Entries taken from a collection

════

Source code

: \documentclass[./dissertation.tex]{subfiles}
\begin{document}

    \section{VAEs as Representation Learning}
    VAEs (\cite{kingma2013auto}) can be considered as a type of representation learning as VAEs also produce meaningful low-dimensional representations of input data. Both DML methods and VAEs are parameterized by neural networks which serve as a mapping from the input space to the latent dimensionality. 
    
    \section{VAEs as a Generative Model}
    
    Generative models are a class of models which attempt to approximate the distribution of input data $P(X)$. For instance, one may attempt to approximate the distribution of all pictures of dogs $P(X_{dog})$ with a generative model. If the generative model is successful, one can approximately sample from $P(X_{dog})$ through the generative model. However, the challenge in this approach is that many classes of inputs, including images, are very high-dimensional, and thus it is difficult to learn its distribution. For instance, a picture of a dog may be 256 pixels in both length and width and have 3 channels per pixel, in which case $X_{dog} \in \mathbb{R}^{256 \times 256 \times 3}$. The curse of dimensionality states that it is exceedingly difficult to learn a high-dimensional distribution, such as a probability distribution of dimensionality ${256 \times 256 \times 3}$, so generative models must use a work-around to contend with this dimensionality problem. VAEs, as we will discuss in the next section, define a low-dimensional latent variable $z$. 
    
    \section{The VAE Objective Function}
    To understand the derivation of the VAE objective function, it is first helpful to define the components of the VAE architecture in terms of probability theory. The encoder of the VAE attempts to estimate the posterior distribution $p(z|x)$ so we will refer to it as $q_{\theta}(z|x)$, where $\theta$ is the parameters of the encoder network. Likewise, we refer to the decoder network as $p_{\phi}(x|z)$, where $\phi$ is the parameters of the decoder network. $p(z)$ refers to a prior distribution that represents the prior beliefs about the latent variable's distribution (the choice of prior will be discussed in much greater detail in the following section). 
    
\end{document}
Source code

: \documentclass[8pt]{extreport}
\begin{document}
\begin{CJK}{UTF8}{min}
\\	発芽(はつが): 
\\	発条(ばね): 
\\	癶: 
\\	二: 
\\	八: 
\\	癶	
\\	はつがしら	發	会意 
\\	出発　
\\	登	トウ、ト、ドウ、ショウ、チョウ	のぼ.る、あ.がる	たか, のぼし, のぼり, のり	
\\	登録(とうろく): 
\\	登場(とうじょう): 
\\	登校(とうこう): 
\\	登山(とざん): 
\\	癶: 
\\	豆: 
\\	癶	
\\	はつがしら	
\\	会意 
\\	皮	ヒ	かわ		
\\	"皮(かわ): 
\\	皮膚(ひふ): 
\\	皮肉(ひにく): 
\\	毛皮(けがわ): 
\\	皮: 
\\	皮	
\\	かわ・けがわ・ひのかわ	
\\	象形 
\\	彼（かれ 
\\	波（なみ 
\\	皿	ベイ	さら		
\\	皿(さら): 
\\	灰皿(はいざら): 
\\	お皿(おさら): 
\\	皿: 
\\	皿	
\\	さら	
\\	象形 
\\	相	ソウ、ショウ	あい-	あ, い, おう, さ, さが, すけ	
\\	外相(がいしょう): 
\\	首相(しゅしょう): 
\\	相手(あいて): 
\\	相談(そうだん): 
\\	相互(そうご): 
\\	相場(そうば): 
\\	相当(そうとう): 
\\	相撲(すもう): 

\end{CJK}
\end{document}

════

* **WHAT TO DO**: Each line of the data must be written out exactly as it appears.

* **ANSWER FOR THIS EXERCISE**:
Source code

: \documentclass[./dissertation.tex]{subfiles}
\begin{document}

    \section{VAEs as Representation Learning}
    VAEs (\cite{kingma2013auto}) can be considered as a type of representation learning as VAEs also produce meaningful low-dimensional representations of input data. Both DML methods and VAEs are parameterized by neural networks which serve as a mapping from the input space to the latent dimensionality. 
    
    \section{VAEs as a Generative Model}
    
    Generative models are a class of models which attempt to approximate the distribution of input data $P(X)$. For instance, one may attempt to approximate the distribution of all pictures of dogs $P(X_{dog})$ with a generative model. If the generative model is successful, one can approximately sample from $P(X_{dog})$ through the generative model. However, the challenge in this approach is that many classes of inputs, including images, are very high-dimensional, and thus it is difficult to learn its distribution. For instance, a picture of a dog may be 256 pixels in both length and width and have 3 channels per pixel, in which case $X_{dog} \in \mathbb{R}^{256 \times 256 \times 3}$. The curse of dimensionality states that it is exceedingly difficult to learn a high-dimensional distribution, such as a probability distribution of dimensionality ${256 \times 256 \times 3}$, so generative models must use a work-around to contend with this dimensionality problem. VAEs, as we will discuss in the next section, define a low-dimensional latent variable $z$. 
    
    \section{The VAE Objective Function}
    To understand the derivation of the VAE objective function, it is first helpful to define the components of the VAE architecture in terms of probability theory. The encoder of the VAE attempts to estimate the posterior distribution $p(z|x)$ so we will refer to it as $q_{\theta}(z|x)$, where $\theta$ is the parameters of the encoder network. Likewise, we refer to the decoder network as $p_{\phi}(x|z)$, where $\phi$ is the parameters of the decoder network. $p(z)$ refers to a prior distribution that represents the prior beliefs about the latent variable's distribution (the choice of prior will be discussed in much greater detail in the following section). 
    
\end{document}
Source code

: \documentclass[8pt]{extreport}
\begin{document}
\begin{CJK}{UTF8}{min}
\\	発芽(はつが): 
\\	発条(ばね): 
\\	癶: 
\\	二: 
\\	八: 
\\	癶	
\\	はつがしら	發	会意 
\\	出発　
\\	登	トウ、ト、ドウ、ショウ、チョウ	のぼ.る、あ.がる	たか, のぼし, のぼり, のり	
\\	登録(とうろく): 
\\	登場(とうじょう): 
\\	登校(とうこう): 
\\	登山(とざん): 
\\	癶: 
\\	豆: 
\\	癶	
\\	はつがしら	
\\	会意 
\\	皮	ヒ	かわ		
\\	"皮(かわ): 
\\	皮膚(ひふ): 
\\	皮肉(ひにく): 
\\	毛皮(けがわ): 
\\	皮: 
\\	皮	
\\	かわ・けがわ・ひのかわ	
\\	象形 
\\	彼（かれ 
\\	波（なみ 
\\	皿	ベイ	さら		
\\	皿(さら): 
\\	灰皿(はいざら): 
\\	お皿(おさら): 
\\	皿: 
\\	皿	
\\	さら	
\\	象形 
\\	相	ソウ、ショウ	あい-	あ, い, おう, さ, さが, すけ	
\\	外相(がいしょう): 
\\	首相(しゅしょう): 
\\	相手(あいて): 
\\	相談(そうだん): 
\\	相互(そうご): 
\\	相場(そうば): 
\\	相当(そうとう): 
\\	相撲(すもう): 

\end{CJK}
\end{document}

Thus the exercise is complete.